DataPall

DataPall, the brainchild of the interns two years ago (link to all their blogs), is an electronic medical records systems for the Palliative Care unit here at St. Gabe’s. The previous interns here noticed that the small staff in the unit would have to spend weeks manually adding up figures to give quarterly reports to the Ministry of Health, so they designed DataPall so that reports could be generated with the push of a button.

While DataPall has been a huge help to Palliative Care— the team here now only spends a day or two on the reports—there have still been several issues preventing a large-scale rollout. One of the most significant of these issues is accidental duplication of records. As the literacy rate in Malawi is quite low, it isn’t uncommon that patients don’t know how to spell their names, so the nurses and doctors will sometimes write down alternate spellings from appointment to appointment. Additionally, sometimes patients will change last names or accidentally switch their first and last name. Therefore, if you type the misspelled name into the current DataPall search bar, no match will show up and a new patient will be created (even though the patient record already exists under a different spelling).

This accidental duplication of records has lead to the gradual artificial inflation of patients, skewing the data that the unit is supposed to be reporting. This issue became so problematic that one of the doctors once said, “DataPall is telling me that there were 20 new patients last week, but I only saw about 15 different patients!”. To overcome this problem, they oftentimes have to go back into the paper records to make sure that the reports are giving the right numbers. While staff still doesn’t have to spend weeks generating the reports, they still have to spend a couple days to fix the errors.

Using a broad set of matching criteria, we generated a set potential duplicates, of which 121 patient records (!) were actually duplicated.
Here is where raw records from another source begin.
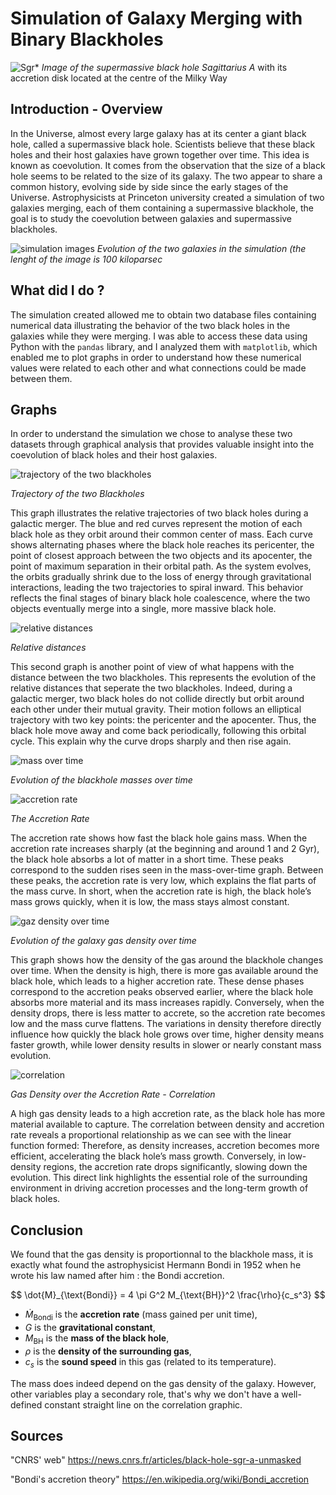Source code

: # Simulation of Galaxy Merging with Binary Blackholes

![Sgr*](https://drive.google.com/uc?export=view&id=1q4TR25HhPJ3Nhtw8dXukd7_aIHHln4a2)
*Image of the supermassive black hole Sagittarius A* with its accretion disk located at the centre of the Milky Way

## Introduction - Overview
In the Universe, almost every large galaxy has at its center a giant black hole, called a supermassive black hole. Scientists believe that these black holes and their host galaxies have grown together over time. This idea is known as coevolution. It comes from the observation that the size of a black hole seems to be related to the size of its galaxy. The two appear to share a common history, evolving side by side since the early stages of the Universe. 
Astrophysicists at Princeton university created a simulation of two galaxies merging, each of them containing a supermassive blackhole, the goal is to study the coevolution between galaxies and supermassive blackholes.  

![simulation images](https://drive.google.com/uc?export=view&id=1KlcR7OK_xI98c_It3PexEXGB_-Tb-cZ5)
*Evolution of the two galaxies in the simulation (the lenght of the image is 100 kiloparsec* 

## What did I do ? 
The simulation created allowed me to obtain two database files containing numerical data illustrating the behavior of the two black holes in the galaxies while they were merging. I was able to access these data using Python with the ``pandas`` library, and I analyzed them with ``matplotlib``, which enabled me to plot graphs in order to understand how these numerical values were related to each other and what connections could be made between them.

## Graphs
In order to understand the simulation we chose to analyse these two datasets through graphical analysis that provides valuable insight into the coevolution of black holes and their host galaxies. 

![trajectory of the two blackholes](https://drive.google.com/uc?export=view&id=1Q1ehVG-l-D24MuOoFqCHwc7HruyYK_DC)

*Trajectory of the two Blackholes*


This graph illustrates the relative trajectories of two black holes during a galactic merger. The blue and red curves represent the motion of each black hole as they orbit around their common center of mass. Each curve shows alternating phases where the black hole reaches its pericenter, the point of closest approach between the two objects and its apocenter, the point of maximum separation in their orbital path. As the system evolves, the orbits gradually shrink due to the loss of energy through gravitational interactions, leading the two trajectories to spiral inward. This behavior reflects the final stages of binary black hole coalescence, where the two objects eventually merge into a single, more massive black hole.

![relative distances](https://drive.google.com/uc?export=view&id=1p20UA8iYclDYWttgMMq9dco8-2OKYOGD)

*Relative distances*

This second graph is another point of view of what happens with the distance between the two blackholes. This represents the evolution of the relative distances that seperate the two blackholes. Indeed, during a galactic merger, two black holes do not collide directly but orbit around each other under their mutual gravity.
Their motion follows an elliptical trajectory with two key points: the pericenter and the apocenter. Thus, the black hole move away and come back periodically, following this orbital cycle. This explain why the curve drops sharply and then rise again. 

![mass over time](https://drive.google.com/uc?export=view&id=1yNwov1k5_nc1adFXSVAY4FQObYrGV6s9)

*Evolution of the blackhole masses over time*

![accretion rate](https://drive.google.com/uc?export=view&id=1aPMowLZMnB3kmwwh_NTogJOhfkw13HHh)

*The Accretion Rate*

The accretion rate shows how fast the black hole gains mass. When the accretion rate increases sharply (at the beginning and around 1 and 2 Gyr), the black hole absorbs a lot of matter in a short time. These peaks correspond to the sudden rises seen in the mass-over-time graph. Between these peaks, the accretion rate is very low, which explains the flat parts of the mass curve. In short, when the accretion rate is high, the black hole’s mass grows quickly, when it is low, the mass stays almost constant. 


![gaz density over time](https://drive.google.com/uc?export=view&id=1Zr1zbZcepTIGZf_YlOB04PzFb4hj8DKH)

*Evolution of the galaxy gas density over time*


This graph shows how the density of the gas around the blackhole changes over time. When the density is high, there is more gas available around the black hole, which leads to a higher accretion rate. These dense phases correspond to the accretion peaks observed earlier, where the black hole absorbs more material and its mass increases rapidly.
Conversely, when the density drops, there is less matter to accrete, so the accretion rate becomes low and the mass curve flattens. The variations in density therefore directly influence how quickly the black hole grows over time, higher density means faster growth, while lower density results in slower or nearly constant mass evolution.

![correlation](https://drive.google.com/uc?export=view&id=1xwAFOJ9yHHbBtgSK1Tu05lf1IyJVpc3F)

*Gas Density over the Accretion Rate - Correlation*

A high gas density leads to a high accretion rate, as the black hole has more material available to capture. The correlation between density and accretion rate reveals a proportional relationship as we can see with the linear function formed: Therefore, as density increases, accretion becomes more efficient, accelerating the black hole’s mass growth. Conversely, in low-density regions, the accretion rate drops significantly, slowing down the evolution. This direct link highlights the essential role of the surrounding environment in driving accretion processes and the long-term growth of black holes.

## Conclusion 
We found that the gas density is proportionnal to the blackhole mass, it is exactly what found the astrophysicist Hermann Bondi in 1952 when he wrote his law named after him : the Bondi accretion. 

$$
\dot{M}_{\text{Bondi}} = 4 \pi G^2 M_{\text{BH}}^2 \frac{\rho}{c_s^3}
$$

- $\dot{M}_{\text{Bondi}}$ is the **accretion rate** (mass gained per unit time),
- $G$ is the **gravitational constant**,
- $M_{\text{BH}}$ is the **mass of the black hole**,
- $\rho$ is the **density of the surrounding gas**,
- $c_s$ is the **sound speed** in this gas (related to its temperature).

The mass does indeed depend on the gas density of the galaxy. However, other variables play a secondary role, that's why we don't have a well-defined constant straight line on the correlation graphic. 

## Sources 
"CNRS' web" https://news.cnrs.fr/articles/black-hole-sgr-a-unmasked

"Bondi's accretion theory" https://en.wikipedia.org/wiki/Bondi_accretion


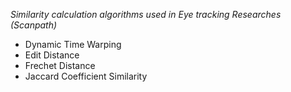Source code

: *Similarity calculation algorithms used in Eye tracking Researches (Scanpath)*
- Dynamic Time Warping
- Edit Distance
- Frechet Distance
- Jaccard Coefficient Similarity
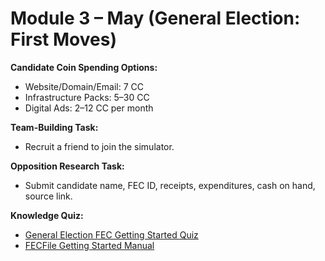 # Module 3 – May (General Election: First Moves)

**Candidate Coin Spending Options:**
- Website/Domain/Email: 7 CC
- Infrastructure Packs: 5–30 CC
- Digital Ads: 2–12 CC per month

**Team-Building Task:**
- Recruit a friend to join the simulator.

**Opposition Research Task:**
- Submit candidate name, FEC ID, receipts, expenditures, cash on hand, source link.

**Knowledge Quiz:**
- [General Election FEC Getting Started Quiz](https://www.bernardjohnson4congress.com/general_election_fec_getting_started_quiz_may_and_june_test_mode)
- [FECFile Getting Started Manual](https://www.fec.gov/resources/cms-content/documents/FECFile_GettingStartedManual_Candidates.pdf)
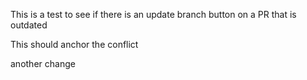 This is a test to see if there is an update branch button on a PR that is outdated

This should anchor the conflict

another change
After merging the duplicates, we were then able to feed this data back into the computer (using a machine learning algorithm) in order to generate an algorithm that can better predict whether two records could be a duplicate, based on common misspellings, similar village, etc. We’re really happy that the duplicate searching algorithm actually works quite well (98% sensitivity and specificity), so we’re in the process of implementing it into the workflow of DataPall as well as incorporating it into our new project, Morphine Tracker (read about it on Truce’s blog!).